Вадима коробили неуклюжие отцовские номера с горилкой и вышитыми сорочками. Уже в десятом классе он с огорчением понял, что родители его выпечены из того теста, которое ему, Вадиму, не по вкусу. Ему хотелось бы гордиться высокопоставленным отцом — но Михаил Матвеевич, с его поношенными шутками и затверженными из правильных книг истинами, лишь раздражал его и вгонял в краску. Срезавшись на вступительных экзаменах в университет, он, однако, воспользовался связями отца и без риска поступил на первый курс Института связи. Не попади он в институт — он пошел бы в армию, а этого он не хотел. Отец, таким образом, сослужил ему добрую службу, но Вадим, разглядывая из аудитории его сытый живот, обвисшие мешковатые щеки и петуховую рубашку, не испытывал к нему ничего, кроме протестующей неприязни: тайная признательность подтачивала основы его независимости.

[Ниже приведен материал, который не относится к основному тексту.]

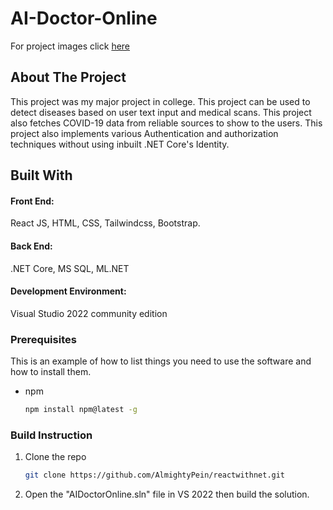 # AI-Doctor-Online
For project images click <a href="https://www.behance.net/gallery/155840697/AI-Doctor-Online">here</a>

<!-- ABOUT THE PROJECT -->
## About The Project
This project was my major project in college. This project can be used to detect diseases based on user text input and medical scans. This project also fetches COVID-19 data from reliable sources to show to the users. This project also implements various Authentication and authorization techniques without using inbuilt .NET Core's Identity.

## Built With

<div align="left"><b><h4>Front End:</h4></b>React JS, HTML, CSS, Tailwindcss, Bootstrap.</div>
<div align="left"><b><h4>Back End:</h4></b>.NET Core, MS SQL, ML.NET</div>
<div align="left"><b><h4>Development Environment:</h4></b>Visual Studio 2022 community edition</div>

### Prerequisites

This is an example of how to list things you need to use the software and how to install them.
* npm
  ```sh
  npm install npm@latest -g
  ```
### Build Instruction

1. Clone the repo
   ```sh
   git clone https://github.com/AlmightyPein/reactwithnet.git
   ```
2. Open the "AIDoctorOnline.sln" file in VS 2022 then build the solution.

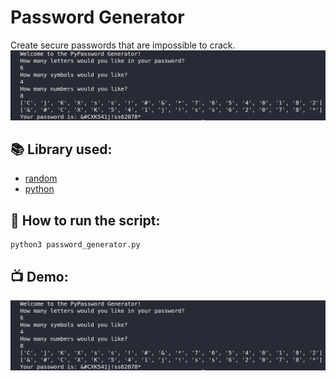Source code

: # Password Generator
Create secure passwords that are impossible to crack.
![image](image.png)

## 📚 Library used:
+ [random](https://docs.python.org/3/library/random.html)
+ [python](https://www.python.org/downloads)
 
## 🌟 How to run the script:
```
python3 password_generator.py
```

## 📺 Demo:
![image](image.png)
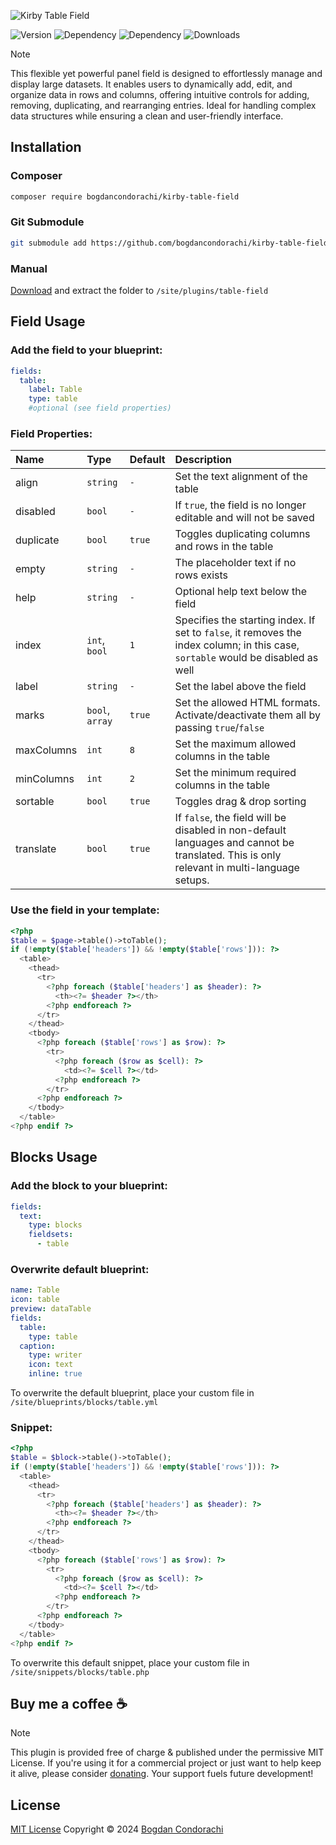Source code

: ![Kirby Table Field](./.github/preview.png)

![Version](https://img.shields.io/packagist/v/bogdancondorachi/kirby-table-field?style=for-the-badge&label=Version&labelColor=3d444d&color=096BDE)
![Dependency](https://img.shields.io/packagist/dependency-v/bogdancondorachi/kirby-table-field/getkirby%2Fcms?style=for-the-badge&label=Kirby&labelColor=3d444d&color=F4E162)
![Dependency](https://img.shields.io/packagist/dependency-v/bogdancondorachi/kirby-table-field/php?style=for-the-badge&label=PHP&labelColor=3d444d&color=7C72FF)
![Downloads](https://img.shields.io/packagist/dt/bogdancondorachi/kirby-table-field?style=for-the-badge&labelColor=3d444d&color=2DA44E)

> [!NOTE]
> This flexible yet powerful panel field is designed to effortlessly manage and display large datasets. It enables users to dynamically add, edit, and organize data in rows and columns, offering intuitive controls for adding, removing, duplicating, and rearranging entries. Ideal for handling complex data structures while ensuring a clean and user-friendly interface.

## Installation

### Composer

```bash
composer require bogdancondorachi/kirby-table-field
```

### Git Submodule
```bash
git submodule add https://github.com/bogdancondorachi/kirby-table-field.git site/plugins/table-field
```

### Manual

[Download](https://api.github.com/repos/bogdancondorachi/kirby-table-field/zipball) and extract the folder to `/site/plugins/table-field`

## Field Usage

### Add the field to your blueprint:
```yaml
fields:
  table:
    label: Table
    type: table
    #optional (see field properties)
```

### Field Properties:
| Name       | Type            | Default | Description                                                      |
|:-----------|:----------------|:--------|:-----------------------------------------------------------------|
| align      | `string`        | `-`     | Set the text alignment of the table                              |
| disabled   | `bool`          | `-`     | If `true`, the field is no longer editable and will not be saved |
| duplicate  | `bool`          | `true`  | Toggles duplicating columns and rows in the table                |
| empty      | `string`        | `-`     | The placeholder text if no rows exists                           |
| help       | `string`        | `-`     | Optional help text below the field                               |
| index      | `int`, `bool`   | `1`     | Specifies the starting index. If set to `false`, it removes the index column; in this case, `sortable` would be disabled as well                                                                        |
| label      | `string`        | `-`     | Set the label above the field                                    |
| marks      | `bool`, `array` | `true`  | Set the allowed HTML formats. Activate/deactivate them all by passing `true`/`false`                                                                                                     |
| maxColumns | `int`           | `8`     | Set the maximum allowed columns in the table                     |
| minColumns | `int`           | `2`     | Set the minimum required columns in the table                    |
| sortable   | `bool`          | `true`  | Toggles drag & drop sorting                                      |
| translate  | `bool`          | `true`  | If `false`, the field will be disabled in non-default languages and cannot be translated. This is only relevant in multi-language setups.                                                                     |

### Use the field in your template:
```php
<?php 
$table = $page->table()->toTable();
if (!empty($table['headers']) && !empty($table['rows'])): ?>
  <table>
    <thead>
      <tr>
        <?php foreach ($table['headers'] as $header): ?>
          <th><?= $header ?></th>
        <?php endforeach ?>
      </tr>
    </thead>
    <tbody>
      <?php foreach ($table['rows'] as $row): ?>
        <tr>
          <?php foreach ($row as $cell): ?>
            <td><?= $cell ?></td>
          <?php endforeach ?>
        </tr>
      <?php endforeach ?>
    </tbody>
  </table>
<?php endif ?>
```

## Blocks Usage

### Add the block to your blueprint:
```yaml
fields:
  text:
    type: blocks
    fieldsets:
      - table
```
### Overwrite default blueprint:
```yaml
name: Table
icon: table
preview: dataTable
fields:
  table:
    type: table
  caption:
    type: writer
    icon: text
    inline: true
```
To overwrite the default blueprint, place your custom file in `/site/blueprints/blocks/table.yml`

### Snippet:
```php
<?php 
$table = $block->table()->toTable();
if (!empty($table['headers']) && !empty($table['rows'])): ?>
  <table>
    <thead>
      <tr>
        <?php foreach ($table['headers'] as $header): ?>
          <th><?= $header ?></th>
        <?php endforeach ?>
      </tr>
    </thead>
    <tbody>
      <?php foreach ($table['rows'] as $row): ?>
        <tr>
          <?php foreach ($row as $cell): ?>
            <td><?= $cell ?></td>
          <?php endforeach ?>
        </tr>
      <?php endforeach ?>
    </tbody>
  </table>
<?php endif ?>
```
To overwrite this default snippet, place your custom file in `/site/snippets/blocks/table.php`

## Buy me a coffee ☕

> [!NOTE]
> This plugin is provided free of charge & published under the permissive MIT License.  If you're using it for a commercial project or just want to help keep it alive, please consider [donating](https://github.com/sponsors/bogdancondorachi). Your support fuels future development!

## License

[MIT License](./LICENSE) Copyright © 2024 [Bogdan Condorachi](https://github.com/bogdancondorachi)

Закончив первый курс, Вадим уехал на каникулы в Москву и не вернулся в Киев. Отец без укоров прислал по почте деньги на обратный билет — Вадим вернул их телеграфом. Отец прислал вторично — Вадим пропил их с приятелями. С первого дня в Москве он попросту забыл о родителях, забыл легко, сладко и, кажется, навсегда. Историю о том, как Вера Семеновна, найдя Вадимов рассказик о запертом в сумасшедший дом правдоискателе, передала тощую стопку страничек отцу, а тот молча и торжественно разорван рукопись в клочья, выбросил в уборную и спустил воду — эту недавнюю историю Вадим связывай и сопоставлял не столько с перепуганными родителями, сколько с вещами в их вылощенной и надраенной квартире: с полированным румынским буфетом, с хрустальными вазами на нем, со всегда прибранными кроватями, более подходящими для торжественной смерти, чем для сна или любви, — как будто это они, эти бездушные и бесполые в своей порядочности предметы уничтожили его свободную мысль, изложенную на пяти страничках. Да и сам Киев был причастен к этой расправе — с его тупой толпой на Крещатике, с его самодовольными соборами и даже с Днепром, бессмысленно текущим под бугром. А Михаил Матвеевич и Вера Семеновна Соловьевы представлялись Вадиму двумя пылинками во всей этой неприятной, опротивевшей среде, оставленной им безвозвратно.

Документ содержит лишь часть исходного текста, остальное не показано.